Flawed robot becomes extreme teaching tool at recent contest for students.

Fifteen Pratt High School students took part in a BEST (Boosting Engineering Science and Technology) Robotics competition November 1 and 2 in Alva, Oklahoma, putting their engineering and ingenuity skills to the test.

"After realizing their robot was fatally flawed Friday, the students works through 1:30 a.m., arrived back at the venue at 6 a.m. on Saturday, and worked through an all-day competition to field a competitive robot Saturday," said USD 382 science sponsor Heith Sharp. "I am proud of the way this team worked to solve their engineering problems and how they treated each other under stress."

For a BEST Robotics event, teams take a large piece of plywood and a box filled with items such as PVC pipe, screws and other hardware, an irrigation valve cover, piano wire, aluminum paint grid, a bicycle inner tube, a BRAIN (BEST Robotics Advance Instruction Node programmable platform), and something called a micro-energy chain system. They have six weeks to design and build a functioning machine that can perform certain, specific tasks in 3 minutes.
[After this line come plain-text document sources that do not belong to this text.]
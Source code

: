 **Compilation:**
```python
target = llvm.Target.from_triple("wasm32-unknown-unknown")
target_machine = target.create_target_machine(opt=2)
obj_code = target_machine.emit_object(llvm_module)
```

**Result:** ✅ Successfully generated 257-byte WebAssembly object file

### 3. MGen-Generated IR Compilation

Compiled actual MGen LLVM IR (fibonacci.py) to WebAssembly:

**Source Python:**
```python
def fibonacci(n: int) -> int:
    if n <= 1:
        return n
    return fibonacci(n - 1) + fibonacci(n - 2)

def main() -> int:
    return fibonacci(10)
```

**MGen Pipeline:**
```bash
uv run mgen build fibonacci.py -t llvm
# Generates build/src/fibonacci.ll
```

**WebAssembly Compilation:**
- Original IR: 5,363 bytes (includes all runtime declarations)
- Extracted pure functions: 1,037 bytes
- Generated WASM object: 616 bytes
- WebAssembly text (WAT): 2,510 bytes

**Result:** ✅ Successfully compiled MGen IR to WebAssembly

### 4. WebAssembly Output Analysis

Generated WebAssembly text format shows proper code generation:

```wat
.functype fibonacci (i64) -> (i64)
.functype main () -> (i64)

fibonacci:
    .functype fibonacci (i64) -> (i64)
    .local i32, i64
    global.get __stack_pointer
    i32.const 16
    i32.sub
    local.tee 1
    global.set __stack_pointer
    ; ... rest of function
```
The mission of a BEST competition is to engage and excite students about engineering, science, mathematics and technology, as well as inspire them to pursue careers in likely fields, through robotics design. Each fall, over 850 middle and high schools and over 18,000 students participate in the competition nationwide.

Through participation in Pratt High's project-based STEM program, USD 382 students are learning to analyze and solve problems utilizing the Engineering Design Process. This helps them develop technological literacy skills, sought by industry workforce employment experts.

Students from Pratt participating last week in Alva included Kai Carter, Trenton Dancaster, Beau Gilpin, Annika Larrison, Natalie Miller, Derrick Newby, Hogan Thompson, Nick Vail and Andrew Van Slyke. In addition, a marketing team presented the ideas and design on Friday. Those students were Kylee Nickelson, Olivia Pope, Kierra Messick, Caleb Hidalgo, Airam Fernandez and Kari Fox.

Other students who put in timely work but were unable to attend the competition were Brett Rennaker, Daniel Rodriguez, Carlos Garcia-Pedroza, Sebastian Polen, Stephanie Solis and Emily Vail.